Attenuation is simply a reduction of signal strength during transmission. You represent attenuation in decibels (dB), which is ten times the logarithm of the signal power at a particular input divided by the signal power at an output of a specified medium. For example, an office wall (i.e., medium) that changes the propagation of an RF signal from a power level of 200 milliwatts (the input) to 100 milliwatts (the output) represents 3 dB of attenuation. Consequently, positive attenuation causes signals to become weaker when traveling through the medium.
When signal power decreases to relatively low values, the receiving 802.11 radio will likely encounter bit errors when decoding the signal. This problem worsens when significant RF interference is present. The occurrence of bits errors causes the receiving 802.11 station to refrain from sending an acknowledgement to the source station. After a short period of time, the sending station will retransmit the frame, possibly at a lower data rate with hopes of extending the range of the transmission.
Excessive attenuation causes the network's throughput to decrease because of operation at a lower data rate and the additional overhead necessary to retransmit the frames.

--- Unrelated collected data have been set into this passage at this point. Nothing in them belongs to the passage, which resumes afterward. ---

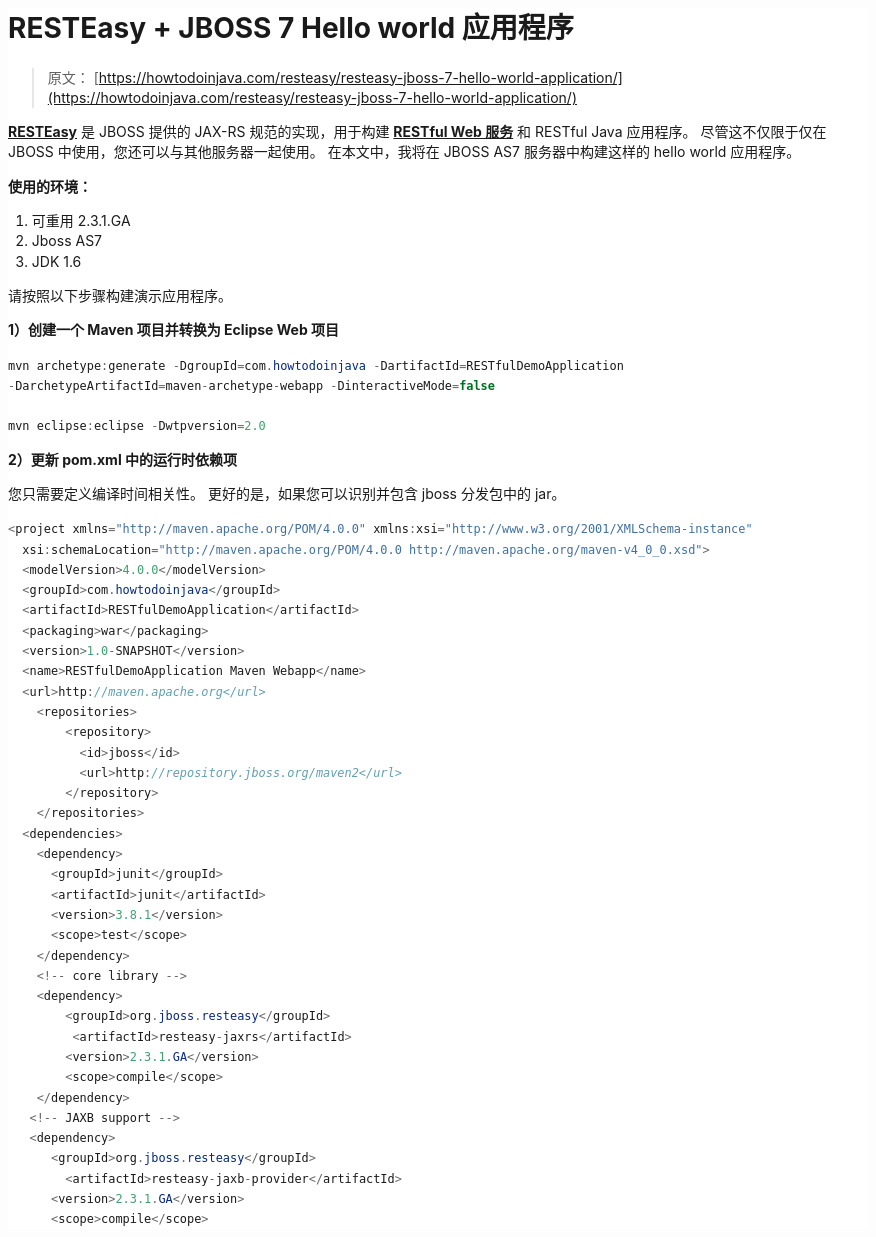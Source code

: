 # RESTEasy + JBOSS 7 Hello world 应用程序

> 原文： [https://howtodoinjava.com/resteasy/resteasy-jboss-7-hello-world-application/](https://howtodoinjava.com/resteasy/resteasy-jboss-7-hello-world-application/)

[**RESTEasy**](http://resteasy.jboss.org/ "resteasy") 是 JBOSS 提供的 JAX-RS 规范的实现，用于构建 **[RESTful Web 服务](//howtodoinjava.com/restful-web-service/ "RESTEasy tutorials")** 和 RESTful Java 应用程序。 尽管这不仅限于仅在 JBOSS 中使用，您还可以与其他服务器一起使用。 在本文中，我将在 JBOSS AS7 服务器中构建这样的 hello world 应用程序。

**使用的环境：**

1.  可重用 2.3.1.GA
2.  Jboss AS7
3.  JDK 1.6

请按照以下步骤构建演示应用程序。

**1）创建一个 Maven 项目并转换为 Eclipse Web 项目**

```java
mvn archetype:generate -DgroupId=com.howtodoinjava -DartifactId=RESTfulDemoApplication 
-DarchetypeArtifactId=maven-archetype-webapp -DinteractiveMode=false

mvn eclipse:eclipse -Dwtpversion=2.0
```

**2）更新 pom.xml 中的运行时依赖项**

您只需要定义编译时间相关性。 更好的是，如果您可以识别并包含 jboss 分发包中的 jar。

```java
<project xmlns="http://maven.apache.org/POM/4.0.0" xmlns:xsi="http://www.w3.org/2001/XMLSchema-instance"
  xsi:schemaLocation="http://maven.apache.org/POM/4.0.0 http://maven.apache.org/maven-v4_0_0.xsd">
  <modelVersion>4.0.0</modelVersion>
  <groupId>com.howtodoinjava</groupId>
  <artifactId>RESTfulDemoApplication</artifactId>
  <packaging>war</packaging>
  <version>1.0-SNAPSHOT</version>
  <name>RESTfulDemoApplication Maven Webapp</name>
  <url>http://maven.apache.org</url>
  	<repositories>
	   	<repository>
	      <id>jboss</id>
	      <url>http://repository.jboss.org/maven2</url>
	   	</repository>
	</repositories>
  <dependencies>
    <dependency>
      <groupId>junit</groupId>
      <artifactId>junit</artifactId>
      <version>3.8.1</version>
      <scope>test</scope>
    </dependency>
    <!-- core library -->
	<dependency>
		<groupId>org.jboss.resteasy</groupId>
		 <artifactId>resteasy-jaxrs</artifactId>
		<version>2.3.1.GA</version>
		<scope>compile</scope>
	</dependency>
   <!-- JAXB support -->
   <dependency>
      <groupId>org.jboss.resteasy</groupId>
      	<artifactId>resteasy-jaxb-provider</artifactId>
      <version>2.3.1.GA</version>
      <scope>compile</scope>
```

Generally, this means that the user is operating within the outer bounds of an access point's range. There's enough attenuation present to decrease signal power below acceptable values. At worst case, signal power loss due to attenuation becomes so low that affected users will lose connectivity to the network.
Causes of attenuation
Both signal frequency and range between the end points of the medium affect the amount of attenuation. As either frequency or range increases, attenuation increases. Unlike open outdoor applications based on straightforward free space loss formulas, attenuation for indoor systems is very complex to calculate. The main reason for this difficulty is that the indoor signals bounce off obstacles and penetrate a variety of materials that offer varying effects on attenuation.

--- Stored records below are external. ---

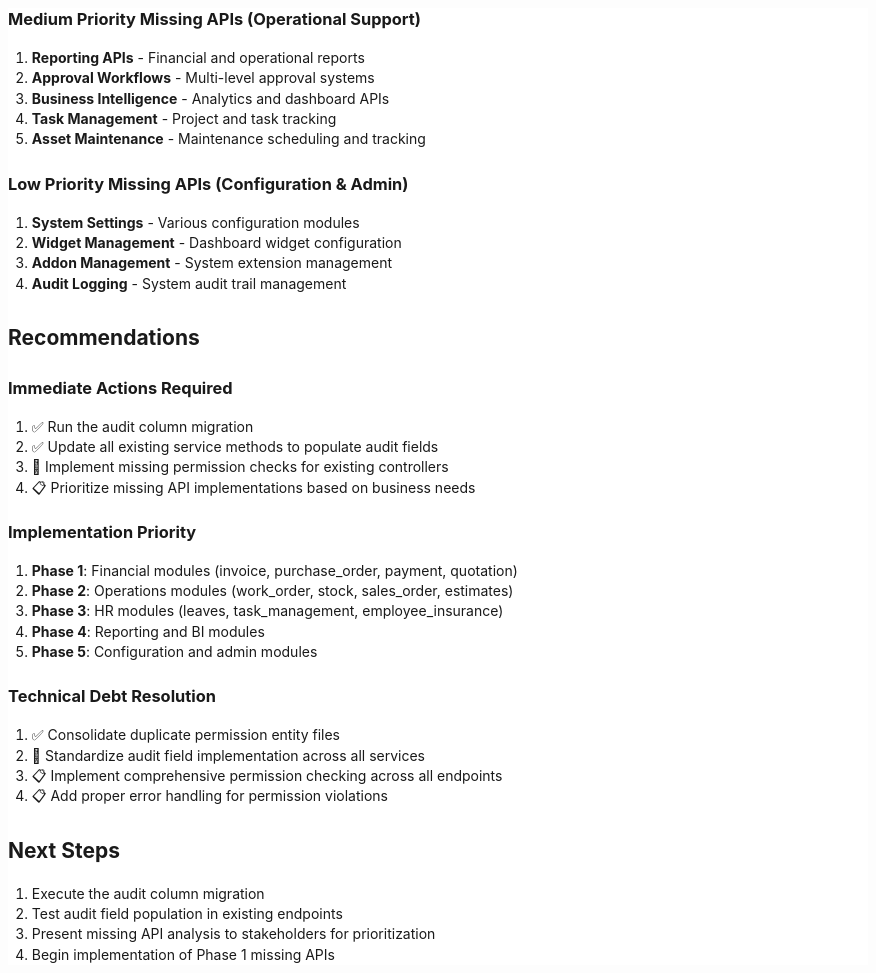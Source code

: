 ### Medium Priority Missing APIs (Operational Support)
1. **Reporting APIs** - Financial and operational reports
2. **Approval Workflows** - Multi-level approval systems
3. **Business Intelligence** - Analytics and dashboard APIs
4. **Task Management** - Project and task tracking
5. **Asset Maintenance** - Maintenance scheduling and tracking

### Low Priority Missing APIs (Configuration & Admin)
1. **System Settings** - Various configuration modules
2. **Widget Management** - Dashboard widget configuration
3. **Addon Management** - System extension management
4. **Audit Logging** - System audit trail management

## Recommendations

### Immediate Actions Required
1. ✅ Run the audit column migration
2. ✅ Update all existing service methods to populate audit fields
3. 🔄 Implement missing permission checks for existing controllers
4. 📋 Prioritize missing API implementations based on business needs

### Implementation Priority
1. **Phase 1**: Financial modules (invoice, purchase_order, payment, quotation)
2. **Phase 2**: Operations modules (work_order, stock, sales_order, estimates)  
3. **Phase 3**: HR modules (leaves, task_management, employee_insurance)
4. **Phase 4**: Reporting and BI modules
5. **Phase 5**: Configuration and admin modules

### Technical Debt Resolution
1. ✅ Consolidate duplicate permission entity files
2. 🔄 Standardize audit field implementation across all services
3. 📋 Implement comprehensive permission checking across all endpoints
4. 📋 Add proper error handling for permission violations

## Next Steps
1. Execute the audit column migration
2. Test audit field population in existing endpoints
3. Present missing API analysis to stakeholders for prioritization
4. Begin implementation of Phase 1 missing APIs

Discussion of the various algorithms to estimate indoor path loss is beyond the scope of this article. As a general rule of thumb, however, expect to encounter approximately 100dB of attenuation over distances of 200 feet when using 802.11b radios operating at 11Mbps.
Counteracting attenuation
The main goal of combating attenuation is to avoid having signal power within the area where users operate to fall below the sensitivity of the 802.11 radio receivers. You need to ensure that the receiver is always able to hear the transmissions. Bear in mind also that higher levels of RF interference, such as that caused by 2.4GHz cordless phones or Bluetooth devices, will negatively impact the ability for the receiver to decode the signal. As RF interference signal levels become higher than 802.11 signals, an 802.11 receiver will encounter considerable bit errors when trying to demodulate the 802.11 signals.
You can use these concepts to help with planning the location of access points. When setting up access points to operate near their maximum range, be aware that obstacles such as walls will offer additional amounts of attenuation that could cause loss of connectivity. For example if you're planning the range of a particular access point to be 200 feet, then having a few walls in between the access point and users will cause an additional 9dB or more of attenuation, which could likely be enough to push the signal power down below the receiver's sensitivity. As a result, place your access points closer together to ensure adequate coverage.

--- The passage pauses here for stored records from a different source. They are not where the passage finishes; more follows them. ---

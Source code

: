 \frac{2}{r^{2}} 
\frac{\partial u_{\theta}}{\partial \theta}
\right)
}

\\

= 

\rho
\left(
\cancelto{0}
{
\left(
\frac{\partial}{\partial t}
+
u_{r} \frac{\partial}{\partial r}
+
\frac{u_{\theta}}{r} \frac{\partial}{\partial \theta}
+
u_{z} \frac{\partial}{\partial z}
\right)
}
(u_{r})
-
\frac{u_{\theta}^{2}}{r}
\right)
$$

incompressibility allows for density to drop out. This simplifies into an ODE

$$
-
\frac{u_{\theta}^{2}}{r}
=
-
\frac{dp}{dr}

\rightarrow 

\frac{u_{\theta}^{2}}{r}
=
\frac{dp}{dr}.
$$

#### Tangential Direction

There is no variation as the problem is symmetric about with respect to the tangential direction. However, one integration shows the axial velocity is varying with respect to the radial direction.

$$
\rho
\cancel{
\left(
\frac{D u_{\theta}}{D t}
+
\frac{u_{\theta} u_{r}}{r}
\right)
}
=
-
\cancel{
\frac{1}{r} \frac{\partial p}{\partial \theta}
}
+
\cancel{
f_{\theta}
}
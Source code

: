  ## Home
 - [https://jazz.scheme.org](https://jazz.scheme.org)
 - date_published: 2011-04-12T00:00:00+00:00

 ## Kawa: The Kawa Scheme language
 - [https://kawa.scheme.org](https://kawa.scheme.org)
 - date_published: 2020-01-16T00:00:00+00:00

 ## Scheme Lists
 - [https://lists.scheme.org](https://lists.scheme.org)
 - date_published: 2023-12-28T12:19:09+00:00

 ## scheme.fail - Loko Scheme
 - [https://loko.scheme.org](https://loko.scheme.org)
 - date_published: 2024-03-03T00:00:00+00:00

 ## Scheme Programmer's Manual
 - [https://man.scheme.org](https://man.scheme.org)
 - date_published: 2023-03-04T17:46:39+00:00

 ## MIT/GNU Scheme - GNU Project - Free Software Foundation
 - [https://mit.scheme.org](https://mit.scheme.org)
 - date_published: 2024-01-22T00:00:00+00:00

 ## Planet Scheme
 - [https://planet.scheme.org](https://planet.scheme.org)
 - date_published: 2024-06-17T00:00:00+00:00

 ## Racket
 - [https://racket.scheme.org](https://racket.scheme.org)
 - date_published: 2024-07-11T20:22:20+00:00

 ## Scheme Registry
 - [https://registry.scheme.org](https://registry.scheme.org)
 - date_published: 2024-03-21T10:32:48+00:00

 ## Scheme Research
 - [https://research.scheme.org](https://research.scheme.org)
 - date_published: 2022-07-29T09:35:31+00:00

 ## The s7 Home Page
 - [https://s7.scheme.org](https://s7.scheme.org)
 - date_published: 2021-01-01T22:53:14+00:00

It's nearly impossible to accurately determine the range of wireless signals through indoor facilities without performing some live testing. As a result, be sure to accomplish an RF site survey to verify location estimates. The use of an 802.11 radio along with site survey software with successful test results proves that signal levels are above minimum requirements. Also consider using a wireless LAN analyzer, such as AirMagnet or AiroPeek to measure signal power at various points throughout the facility to ensure signal power levels are well above the receiver sensitivity.